The story goes that Elizabeth was walking in the knot gardens of Hatfield when she was brought the news of Mary’s death. She took a deep breath and thanked God for a happy conclusion. The lord chancellor, Nicholas Heath, proclaimed Elizabeth as queen and Parliament was dissolved.
The other Mary
Practically speaking, the only rival who could have rained on Elizabeth's parade was Mary, Queen of Scots, her cousin once removed. Elizabeth was the country's rightful queen under the will of Henry VIII, but Mary of Scots, now 16, did have a claim. She was the granddaughter of Margaret Tudor, Henry VIII's elder sister, but because her father was the Scots king James V, she was an 'alien'. That's why Henry hadn't included her in his will.
When Mary Tudor died, Mary of Scots was in France, about to marry the dauphin and eventually become queen of France as well as Scotland. It was this French connection that made Mary unacceptable to Philip. The last thing he wanted was a Guise empire stretching from the Pyrenees to Scotland.
But although she wasn't to be queen of England, for the next 20 years Mary of Scotland was to be a thorn in Elizabeth's side.
It was the smoothest handover of power in 50 years. Elizabeth’s backers had got men together, ready to face opposition from Catholics, Philip, anybody, but no one argued and the Elizabeth’s men quietly put their weapons away.
What was the state of play in 1558?
● Pope Paul was hopeful.
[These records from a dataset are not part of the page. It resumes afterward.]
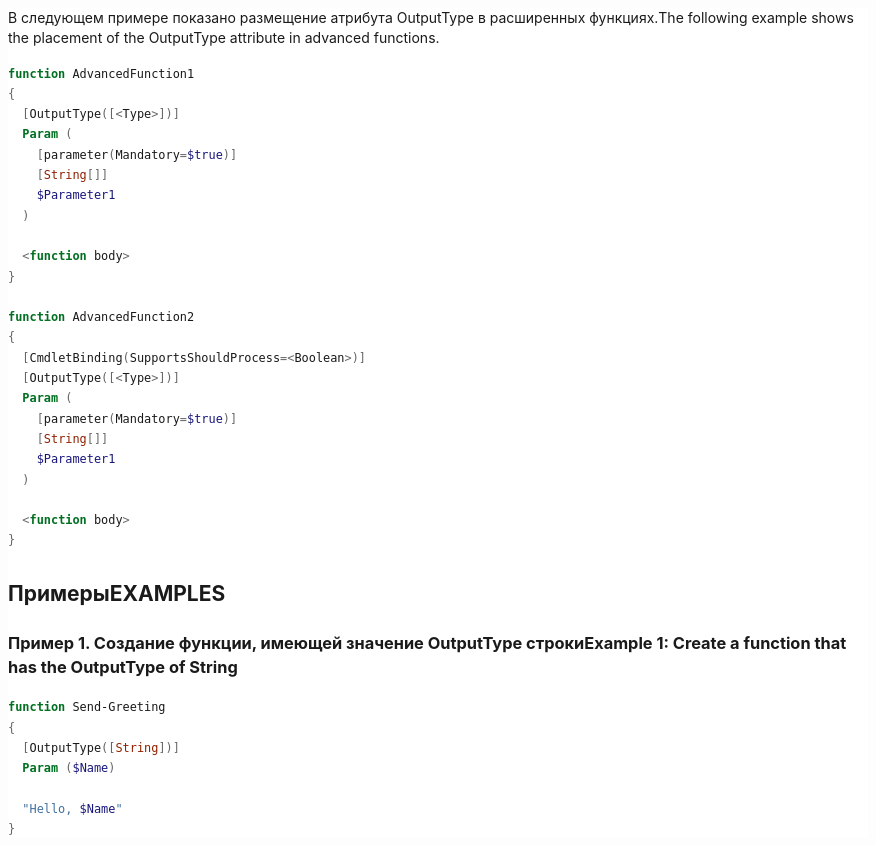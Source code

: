 <span data-ttu-id="68acf-123">В следующем примере показано размещение атрибута OutputType в расширенных функциях.</span><span class="sxs-lookup"><span data-stu-id="68acf-123">The following example shows the placement of the OutputType attribute in advanced functions.</span></span>

```powershell
function AdvancedFunction1
{
  [OutputType([<Type>])]
  Param (
    [parameter(Mandatory=$true)]
    [String[]]
    $Parameter1
  )

  <function body>
}

function AdvancedFunction2
{
  [CmdletBinding(SupportsShouldProcess=<Boolean>)]
  [OutputType([<Type>])]
  Param (
    [parameter(Mandatory=$true)]
    [String[]]
    $Parameter1
  )

  <function body>
}
```

## <a name="examples"></a><span data-ttu-id="68acf-124">Примеры</span><span class="sxs-lookup"><span data-stu-id="68acf-124">EXAMPLES</span></span>

### <a name="example-1-create-a-function-that-has-the-outputtype-of-string"></a><span data-ttu-id="68acf-125">Пример 1. Создание функции, имеющей значение OutputType строки</span><span class="sxs-lookup"><span data-stu-id="68acf-125">Example 1: Create a function that has the OutputType of String</span></span>

```powershell
function Send-Greeting
{
  [OutputType([String])]
  Param ($Name)

  "Hello, $Name"
}
```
He’d lost faith in Mary because the Catholic comeback had stalled. He couldn’t stand Cardinal Pole and the pair’s deaths on the same day delighted him. Maybe Elizabeth would see sense and continue Mary’s work. Oh dear - Part IV illustrates how naive his hope was!
● Philip needed England in his war against France, but Elizabeth was as devious as he was. Only time would tell how it would all work out (see Chapter 12).
● The bishops were uneasy. They received Elizabeth loyally (although some refused to go to her coronation) and they urged her not to make sudden, rash decisions but to check with the pope first.
● The Protestants hoped their time had come. Rumours of the new queen’s religious leanings were too many not to be true. They expected a field day.
At Mary’s funeral on 14 December 1558, Bishop John White of Winchester warned the congregation about the threat to religion. ‘The wolves,’ he said, ‘be coming out of Geneva and other places . . . and have sent their books before them, full of pestilent doctrines, blasphemy and heresy to infect the people.’
He must have hoped, as many Catholics did, that the queen would marry a champion of the old faith who’d channel her in the right direction.
But nobody was ready for Elizabeth, as you can see in Chapters 12 to 18.